Les Années ne se détourne pas de ce mode de récit, mais son projet est plus ambitieux encore. D’abord par la période qu’il recouvre : toute la vie d’Annie Ernaux, de son enfance, au lendemain de la Libération, jusqu’à l’époque actuelle. Ensuite par sa « méthode ». Partant de photographies ou d’images de film amateur où elle apparaît, datées d’époques différentes, qui témoignent des changements de son apparence et de l’évolution de son existence, Annie Ernaux retrouve ce qui constituait son environnement social et, plus encore, l’ensemble des « idées, des croyances et de la sensibilité » alors en cours.

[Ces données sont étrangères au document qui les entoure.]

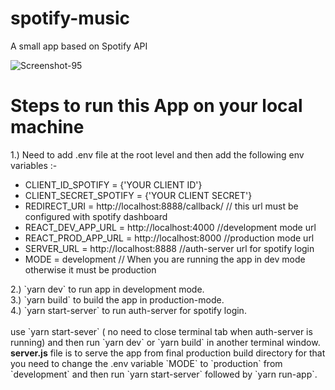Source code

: # spotify-music
A small app based on Spotify API

<img src="https://i.ibb.co/nfF6M2v/Screenshot-95.png" alt="Screenshot-95" border="0">

<h1>Steps to run this App on your local machine</h1>

1.) Need to add .env file at the root level and then add the following env variables :- 
<ul>
<li>CLIENT_ID_SPOTIFY = {'YOUR CLIENT ID'}</li>
<li>CLIENT_SECRET_SPOTIFY = {'YOUR CLIENT SECRET'}</li>
<li>REDIRECT_URI = http://localhost:8888/callback/       // this url must be configured with spotify dashboard </li>
<li>REACT_DEV_APP_URL = http://localhost:4000         //development mode url</li>
<li>REACT_PROD_APP_URL = http://localhost:8000        //production mode url</li>
<li>SERVER_URL = http://localhost:8888                //auth-server url for spotify login</li>
<li>MODE = development   // When you are running the app in dev mode otherwise it must be production</li>
</ul>
2.) `yarn dev` to run app in development mode. <br/>
3.) `yarn build` to build the app in production-mode.<br/>
4.) `yarn start-server` to run auth-server for spotify login.<br/>
<br/>
use `yarn start-sever` ( no need to close terminal tab when auth-server is running) and then run `yarn dev` or `yarn build` in another terminal window.
<br/>
<b>server.js</b> file is to serve the app from final production build directory for that you need to change the .env variable `MODE` to `production` from `development` and then run `yarn start-server` followed by `yarn run-app`.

L’auteur reconnaît qu’elle a en elle ce projet depuis longtemps, mais qu’elle butait sur la forme à lui donner, jusqu’à ce qu’elle écarte le « je » au profit d’ « une sorte d’autobiographie impersonnelle » . Elle parle (un peu) d’elle à la troisième personne du singulier, mais surtout utilise le « on » et le « nous », plus ambivalents dans ce qu’ils désignent, englobant à la fois Annie Ernaux, son entourage et ses contemporains. « Elle ne regardera en elle-même que pour y retrouver le monde… »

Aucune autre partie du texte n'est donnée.